**Directions for this task:**
Beneath this instruction is a block of data; output from it exactly the lines that run from the one containing "## ✅ 완료된 작업" through the one containing "英文版也不是原版啊 不如学学波兰语再来批判信达雅</blockquote>", inclusive.

─── Given information ───

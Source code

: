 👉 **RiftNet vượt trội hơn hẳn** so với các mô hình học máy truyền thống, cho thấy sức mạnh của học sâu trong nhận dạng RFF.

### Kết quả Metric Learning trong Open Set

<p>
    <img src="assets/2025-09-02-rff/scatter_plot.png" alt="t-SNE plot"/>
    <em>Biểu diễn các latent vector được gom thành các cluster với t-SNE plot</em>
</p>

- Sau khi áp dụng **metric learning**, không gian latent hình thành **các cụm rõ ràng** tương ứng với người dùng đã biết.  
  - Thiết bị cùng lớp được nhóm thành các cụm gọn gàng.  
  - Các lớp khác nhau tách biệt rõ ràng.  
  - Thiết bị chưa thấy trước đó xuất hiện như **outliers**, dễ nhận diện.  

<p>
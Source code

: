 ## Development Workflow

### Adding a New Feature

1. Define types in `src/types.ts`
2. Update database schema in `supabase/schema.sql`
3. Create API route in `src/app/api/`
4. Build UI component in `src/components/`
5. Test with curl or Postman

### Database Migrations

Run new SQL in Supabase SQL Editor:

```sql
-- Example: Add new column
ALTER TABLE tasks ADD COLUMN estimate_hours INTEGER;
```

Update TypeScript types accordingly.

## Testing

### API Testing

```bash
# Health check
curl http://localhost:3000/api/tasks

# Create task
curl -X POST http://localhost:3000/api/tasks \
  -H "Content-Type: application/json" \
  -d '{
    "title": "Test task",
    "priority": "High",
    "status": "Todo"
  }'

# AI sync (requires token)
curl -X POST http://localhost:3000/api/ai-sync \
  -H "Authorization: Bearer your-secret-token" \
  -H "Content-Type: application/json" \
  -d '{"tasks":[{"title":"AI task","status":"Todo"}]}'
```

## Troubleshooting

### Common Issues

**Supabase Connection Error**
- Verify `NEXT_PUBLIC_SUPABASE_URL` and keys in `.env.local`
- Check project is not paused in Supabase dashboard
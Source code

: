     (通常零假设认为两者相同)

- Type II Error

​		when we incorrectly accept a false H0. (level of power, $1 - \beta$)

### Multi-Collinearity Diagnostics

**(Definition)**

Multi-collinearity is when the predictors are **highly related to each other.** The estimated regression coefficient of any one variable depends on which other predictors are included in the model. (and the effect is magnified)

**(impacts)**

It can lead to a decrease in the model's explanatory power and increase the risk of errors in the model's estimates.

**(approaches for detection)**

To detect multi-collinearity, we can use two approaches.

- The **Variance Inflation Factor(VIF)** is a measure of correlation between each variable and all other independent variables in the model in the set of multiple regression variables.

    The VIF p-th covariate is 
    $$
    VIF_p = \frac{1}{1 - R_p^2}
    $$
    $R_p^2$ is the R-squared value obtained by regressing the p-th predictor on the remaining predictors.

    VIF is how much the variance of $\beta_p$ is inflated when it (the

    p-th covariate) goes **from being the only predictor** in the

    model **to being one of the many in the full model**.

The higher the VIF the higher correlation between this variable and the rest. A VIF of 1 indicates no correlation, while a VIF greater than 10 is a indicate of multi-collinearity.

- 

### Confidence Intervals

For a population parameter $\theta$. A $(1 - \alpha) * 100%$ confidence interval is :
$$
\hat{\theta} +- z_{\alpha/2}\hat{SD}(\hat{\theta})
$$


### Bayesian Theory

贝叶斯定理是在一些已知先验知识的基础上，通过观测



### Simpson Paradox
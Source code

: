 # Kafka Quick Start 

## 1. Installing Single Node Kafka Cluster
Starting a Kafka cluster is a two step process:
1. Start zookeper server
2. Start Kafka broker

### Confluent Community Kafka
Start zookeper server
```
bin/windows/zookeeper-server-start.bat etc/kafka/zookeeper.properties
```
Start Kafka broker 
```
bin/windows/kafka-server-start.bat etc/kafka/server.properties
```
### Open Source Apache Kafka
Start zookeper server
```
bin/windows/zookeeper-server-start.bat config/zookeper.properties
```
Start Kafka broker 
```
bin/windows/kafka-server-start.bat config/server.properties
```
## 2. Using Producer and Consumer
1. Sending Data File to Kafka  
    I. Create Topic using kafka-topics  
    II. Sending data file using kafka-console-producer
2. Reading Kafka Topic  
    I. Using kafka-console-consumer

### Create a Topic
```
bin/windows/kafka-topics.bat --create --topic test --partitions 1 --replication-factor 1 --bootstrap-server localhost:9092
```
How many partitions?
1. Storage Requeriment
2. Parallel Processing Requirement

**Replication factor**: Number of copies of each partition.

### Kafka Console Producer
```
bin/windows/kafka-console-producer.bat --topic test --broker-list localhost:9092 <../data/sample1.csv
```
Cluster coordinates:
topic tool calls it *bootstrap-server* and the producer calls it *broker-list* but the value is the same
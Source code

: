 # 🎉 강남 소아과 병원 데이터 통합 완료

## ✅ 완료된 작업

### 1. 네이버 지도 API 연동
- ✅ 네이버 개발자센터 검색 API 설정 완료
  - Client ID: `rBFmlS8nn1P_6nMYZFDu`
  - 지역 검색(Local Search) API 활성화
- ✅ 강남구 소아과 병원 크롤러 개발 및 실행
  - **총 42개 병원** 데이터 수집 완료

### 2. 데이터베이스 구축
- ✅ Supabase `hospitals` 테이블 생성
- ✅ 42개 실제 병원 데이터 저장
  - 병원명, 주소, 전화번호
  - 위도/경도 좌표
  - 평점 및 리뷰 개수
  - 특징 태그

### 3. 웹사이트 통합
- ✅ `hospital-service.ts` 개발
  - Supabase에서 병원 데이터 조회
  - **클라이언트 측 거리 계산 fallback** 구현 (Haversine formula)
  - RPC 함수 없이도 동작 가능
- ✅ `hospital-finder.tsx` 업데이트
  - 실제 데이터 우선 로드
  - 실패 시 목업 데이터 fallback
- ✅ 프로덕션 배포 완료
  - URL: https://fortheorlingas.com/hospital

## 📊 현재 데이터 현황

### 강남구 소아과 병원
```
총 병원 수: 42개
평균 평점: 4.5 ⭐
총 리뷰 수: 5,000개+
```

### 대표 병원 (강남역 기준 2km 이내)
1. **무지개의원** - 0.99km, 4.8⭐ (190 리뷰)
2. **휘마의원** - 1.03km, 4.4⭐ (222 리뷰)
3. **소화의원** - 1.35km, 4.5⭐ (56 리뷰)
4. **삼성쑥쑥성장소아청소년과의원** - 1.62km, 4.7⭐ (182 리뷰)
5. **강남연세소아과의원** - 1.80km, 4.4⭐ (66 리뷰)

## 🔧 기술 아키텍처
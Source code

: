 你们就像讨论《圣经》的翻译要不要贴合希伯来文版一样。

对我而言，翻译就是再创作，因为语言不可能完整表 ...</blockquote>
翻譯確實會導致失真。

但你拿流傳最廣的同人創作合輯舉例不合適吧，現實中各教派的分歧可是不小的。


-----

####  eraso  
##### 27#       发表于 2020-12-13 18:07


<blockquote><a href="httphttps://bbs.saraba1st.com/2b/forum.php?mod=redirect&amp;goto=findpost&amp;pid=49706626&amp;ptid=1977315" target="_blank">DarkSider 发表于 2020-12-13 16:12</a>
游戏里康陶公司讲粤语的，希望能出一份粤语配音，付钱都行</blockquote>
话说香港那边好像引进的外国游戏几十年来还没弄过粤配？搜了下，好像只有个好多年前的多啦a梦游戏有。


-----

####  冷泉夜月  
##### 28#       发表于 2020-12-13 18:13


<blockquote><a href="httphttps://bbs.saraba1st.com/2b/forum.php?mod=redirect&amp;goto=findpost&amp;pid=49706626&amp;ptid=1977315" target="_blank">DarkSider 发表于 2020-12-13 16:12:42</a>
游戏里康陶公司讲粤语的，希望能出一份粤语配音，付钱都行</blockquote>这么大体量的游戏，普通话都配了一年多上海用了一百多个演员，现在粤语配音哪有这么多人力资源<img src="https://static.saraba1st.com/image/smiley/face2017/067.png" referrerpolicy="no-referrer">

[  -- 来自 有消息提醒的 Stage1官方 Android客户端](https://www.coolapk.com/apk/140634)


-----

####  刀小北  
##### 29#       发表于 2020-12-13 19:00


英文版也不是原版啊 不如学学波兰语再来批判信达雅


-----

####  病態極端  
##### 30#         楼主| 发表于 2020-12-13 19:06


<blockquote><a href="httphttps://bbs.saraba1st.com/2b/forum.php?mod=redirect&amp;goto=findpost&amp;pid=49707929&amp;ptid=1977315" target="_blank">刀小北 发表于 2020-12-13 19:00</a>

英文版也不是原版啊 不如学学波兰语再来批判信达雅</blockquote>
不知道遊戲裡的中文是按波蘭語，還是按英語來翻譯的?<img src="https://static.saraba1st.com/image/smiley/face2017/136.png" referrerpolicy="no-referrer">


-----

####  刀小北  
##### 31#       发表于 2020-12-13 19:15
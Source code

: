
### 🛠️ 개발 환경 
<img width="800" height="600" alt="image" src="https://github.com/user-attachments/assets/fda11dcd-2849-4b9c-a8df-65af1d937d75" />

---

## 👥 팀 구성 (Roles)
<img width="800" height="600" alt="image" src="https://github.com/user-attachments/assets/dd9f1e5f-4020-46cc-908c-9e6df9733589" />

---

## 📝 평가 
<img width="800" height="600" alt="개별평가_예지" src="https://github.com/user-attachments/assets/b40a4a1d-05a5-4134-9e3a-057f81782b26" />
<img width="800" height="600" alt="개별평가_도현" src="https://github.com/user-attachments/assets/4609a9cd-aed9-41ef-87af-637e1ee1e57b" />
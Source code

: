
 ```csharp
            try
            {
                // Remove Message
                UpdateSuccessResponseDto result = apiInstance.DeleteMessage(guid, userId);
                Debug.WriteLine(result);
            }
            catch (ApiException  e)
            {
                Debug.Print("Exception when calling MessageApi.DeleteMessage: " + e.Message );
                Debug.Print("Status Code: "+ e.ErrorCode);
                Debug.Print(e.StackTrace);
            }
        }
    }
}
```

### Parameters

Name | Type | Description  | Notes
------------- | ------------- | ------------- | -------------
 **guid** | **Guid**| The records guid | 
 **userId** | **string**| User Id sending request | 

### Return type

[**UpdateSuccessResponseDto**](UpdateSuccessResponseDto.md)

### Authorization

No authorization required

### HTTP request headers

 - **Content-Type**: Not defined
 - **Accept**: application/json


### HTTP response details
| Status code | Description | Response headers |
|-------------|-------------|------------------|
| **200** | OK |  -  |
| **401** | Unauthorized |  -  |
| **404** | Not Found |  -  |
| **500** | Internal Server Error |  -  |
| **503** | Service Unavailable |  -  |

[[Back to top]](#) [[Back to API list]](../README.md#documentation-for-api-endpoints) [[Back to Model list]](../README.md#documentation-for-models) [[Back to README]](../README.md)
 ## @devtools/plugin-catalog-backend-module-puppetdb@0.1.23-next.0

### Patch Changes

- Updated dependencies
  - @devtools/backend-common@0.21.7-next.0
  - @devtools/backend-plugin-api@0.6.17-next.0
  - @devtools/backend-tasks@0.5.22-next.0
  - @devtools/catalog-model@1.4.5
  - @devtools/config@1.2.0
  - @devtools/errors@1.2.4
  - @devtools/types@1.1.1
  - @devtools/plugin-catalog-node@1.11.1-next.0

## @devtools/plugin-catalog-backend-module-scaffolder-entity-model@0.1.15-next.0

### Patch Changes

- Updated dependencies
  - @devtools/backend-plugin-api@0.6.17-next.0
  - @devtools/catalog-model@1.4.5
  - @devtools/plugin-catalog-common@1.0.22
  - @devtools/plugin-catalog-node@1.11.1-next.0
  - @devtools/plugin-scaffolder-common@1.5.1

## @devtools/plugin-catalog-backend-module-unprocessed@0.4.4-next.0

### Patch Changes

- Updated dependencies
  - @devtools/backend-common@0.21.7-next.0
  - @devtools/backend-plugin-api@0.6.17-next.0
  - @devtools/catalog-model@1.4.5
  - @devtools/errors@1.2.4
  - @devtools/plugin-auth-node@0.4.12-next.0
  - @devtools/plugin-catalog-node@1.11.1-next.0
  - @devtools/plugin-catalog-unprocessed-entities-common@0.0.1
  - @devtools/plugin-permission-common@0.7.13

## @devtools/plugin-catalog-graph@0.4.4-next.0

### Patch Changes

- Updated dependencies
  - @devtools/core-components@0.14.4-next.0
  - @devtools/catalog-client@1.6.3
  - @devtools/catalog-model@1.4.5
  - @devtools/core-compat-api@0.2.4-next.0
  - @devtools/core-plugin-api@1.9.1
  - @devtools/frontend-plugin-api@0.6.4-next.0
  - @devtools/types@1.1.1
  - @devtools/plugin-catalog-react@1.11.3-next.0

───

**Task answer:**
## ✅ 완료된 작업

### 1. 네이버 지도 API 연동
- ✅ 네이버 개발자센터 검색 API 설정 완료
  - Client ID: `rBFmlS8nn1P_6nMYZFDu`
  - 지역 검색(Local Search) API 활성화
- ✅ 강남구 소아과 병원 크롤러 개발 및 실행
  - **총 42개 병원** 데이터 수집 완료

### 2. 데이터베이스 구축
- ✅ Supabase `hospitals` 테이블 생성
- ✅ 42개 실제 병원 데이터 저장
  - 병원명, 주소, 전화번호
  - 위도/경도 좌표
  - 평점 및 리뷰 개수
  - 특징 태그

### 3. 웹사이트 통합
- ✅ `hospital-service.ts` 개발
  - Supabase에서 병원 데이터 조회
  - **클라이언트 측 거리 계산 fallback** 구현 (Haversine formula)
  - RPC 함수 없이도 동작 가능
- ✅ `hospital-finder.tsx` 업데이트
  - 실제 데이터 우선 로드
  - 실패 시 목업 데이터 fallback
- ✅ 프로덕션 배포 완료
  - URL: https://fortheorlingas.com/hospital

## 📊 현재 데이터 현황

### 강남구 소아과 병원
```
총 병원 수: 42개
평균 평점: 4.5 ⭐
총 리뷰 수: 5,000개+
```

### 대표 병원 (강남역 기준 2km 이내)
1. **무지개의원** - 0.99km, 4.8⭐ (190 리뷰)
2. **휘마의원** - 1.03km, 4.4⭐ (222 리뷰)
3. **소화의원** - 1.35km, 4.5⭐ (56 리뷰)
4. **삼성쑥쑥성장소아청소년과의원** - 1.62km, 4.7⭐ (182 리뷰)
5. **강남연세소아과의원** - 1.80km, 4.4⭐ (66 리뷰)

## 🔧 기술 아키텍처
Source code

: 你们就像讨论《圣经》的翻译要不要贴合希伯来文版一样。

对我而言，翻译就是再创作，因为语言不可能完整表 ...</blockquote>
翻譯確實會導致失真。

但你拿流傳最廣的同人創作合輯舉例不合適吧，現實中各教派的分歧可是不小的。


-----

####  eraso  
##### 27#       发表于 2020-12-13 18:07


<blockquote><a href="httphttps://bbs.saraba1st.com/2b/forum.php?mod=redirect&amp;goto=findpost&amp;pid=49706626&amp;ptid=1977315" target="_blank">DarkSider 发表于 2020-12-13 16:12</a>
游戏里康陶公司讲粤语的，希望能出一份粤语配音，付钱都行</blockquote>
话说香港那边好像引进的外国游戏几十年来还没弄过粤配？搜了下，好像只有个好多年前的多啦a梦游戏有。


-----

####  冷泉夜月  
##### 28#       发表于 2020-12-13 18:13


<blockquote><a href="httphttps://bbs.saraba1st.com/2b/forum.php?mod=redirect&amp;goto=findpost&amp;pid=49706626&amp;ptid=1977315" target="_blank">DarkSider 发表于 2020-12-13 16:12:42</a>
游戏里康陶公司讲粤语的，希望能出一份粤语配音，付钱都行</blockquote>这么大体量的游戏，普通话都配了一年多上海用了一百多个演员，现在粤语配音哪有这么多人力资源<img src="https://static.saraba1st.com/image/smiley/face2017/067.png" referrerpolicy="no-referrer">

[  -- 来自 有消息提醒的 Stage1官方 Android客户端](https://www.coolapk.com/apk/140634)


-----

####  刀小北  
##### 29#       发表于 2020-12-13 19:00


英文版也不是原版啊 不如学学波兰语再来批判信达雅


-----

####  病態極端  
##### 30#         楼主| 发表于 2020-12-13 19:06


<blockquote><a href="httphttps://bbs.saraba1st.com/2b/forum.php?mod=redirect&amp;goto=findpost&amp;pid=49707929&amp;ptid=1977315" target="_blank">刀小北 发表于 2020-12-13 19:00</a>

英文版也不是原版啊 不如学学波兰语再来批判信达雅</blockquote>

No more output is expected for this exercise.